[Dataset entries]
——
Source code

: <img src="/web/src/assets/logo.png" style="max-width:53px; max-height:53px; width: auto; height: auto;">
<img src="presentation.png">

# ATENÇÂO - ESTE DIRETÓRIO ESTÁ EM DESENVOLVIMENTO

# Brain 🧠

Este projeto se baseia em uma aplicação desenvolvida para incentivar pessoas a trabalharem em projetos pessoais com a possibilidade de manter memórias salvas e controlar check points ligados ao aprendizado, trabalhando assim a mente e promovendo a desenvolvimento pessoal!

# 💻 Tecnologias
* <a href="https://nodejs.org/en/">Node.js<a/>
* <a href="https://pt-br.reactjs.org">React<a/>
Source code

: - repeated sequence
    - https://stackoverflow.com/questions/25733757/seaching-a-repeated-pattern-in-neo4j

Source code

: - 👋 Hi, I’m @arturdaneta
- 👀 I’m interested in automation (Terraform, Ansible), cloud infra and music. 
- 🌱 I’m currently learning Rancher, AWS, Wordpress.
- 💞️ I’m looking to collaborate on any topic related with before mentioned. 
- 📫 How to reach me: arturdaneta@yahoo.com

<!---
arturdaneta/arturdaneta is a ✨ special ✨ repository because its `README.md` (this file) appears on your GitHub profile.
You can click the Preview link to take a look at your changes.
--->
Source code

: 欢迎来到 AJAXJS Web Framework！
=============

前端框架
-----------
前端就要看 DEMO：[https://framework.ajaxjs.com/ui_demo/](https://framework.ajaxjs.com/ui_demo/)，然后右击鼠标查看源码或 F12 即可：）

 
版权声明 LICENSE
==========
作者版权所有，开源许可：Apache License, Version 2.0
——
- **Brief**: The output should match the records above exactly, line for line.

- **Response box**:
Source code

: <img src="/web/src/assets/logo.png" style="max-width:53px; max-height:53px; width: auto; height: auto;">
<img src="presentation.png">

# ATENÇÂO - ESTE DIRETÓRIO ESTÁ EM DESENVOLVIMENTO

# Brain 🧠

Este projeto se baseia em uma aplicação desenvolvida para incentivar pessoas a trabalharem em projetos pessoais com a possibilidade de manter memórias salvas e controlar check points ligados ao aprendizado, trabalhando assim a mente e promovendo a desenvolvimento pessoal!

# 💻 Tecnologias
* <a href="https://nodejs.org/en/">Node.js<a/>
* <a href="https://pt-br.reactjs.org">React<a/>
Source code

: - repeated sequence
    - https://stackoverflow.com/questions/25733757/seaching-a-repeated-pattern-in-neo4j

Source code

: - 👋 Hi, I’m @arturdaneta
- 👀 I’m interested in automation (Terraform, Ansible), cloud infra and music. 
- 🌱 I’m currently learning Rancher, AWS, Wordpress.
- 💞️ I’m looking to collaborate on any topic related with before mentioned. 
- 📫 How to reach me: arturdaneta@yahoo.com

<!---
arturdaneta/arturdaneta is a ✨ special ✨ repository because its `README.md` (this file) appears on your GitHub profile.
You can click the Preview link to take a look at your changes.
--->
Source code

: 欢迎来到 AJAXJS Web Framework！
=============

前端框架
-----------
前端就要看 DEMO：[https://framework.ajaxjs.com/ui_demo/](https://framework.ajaxjs.com/ui_demo/)，然后右击鼠标查看源码或 F12 即可：）

 
版权声明 LICENSE
==========
作者版权所有，开源许可：Apache License, Version 2.0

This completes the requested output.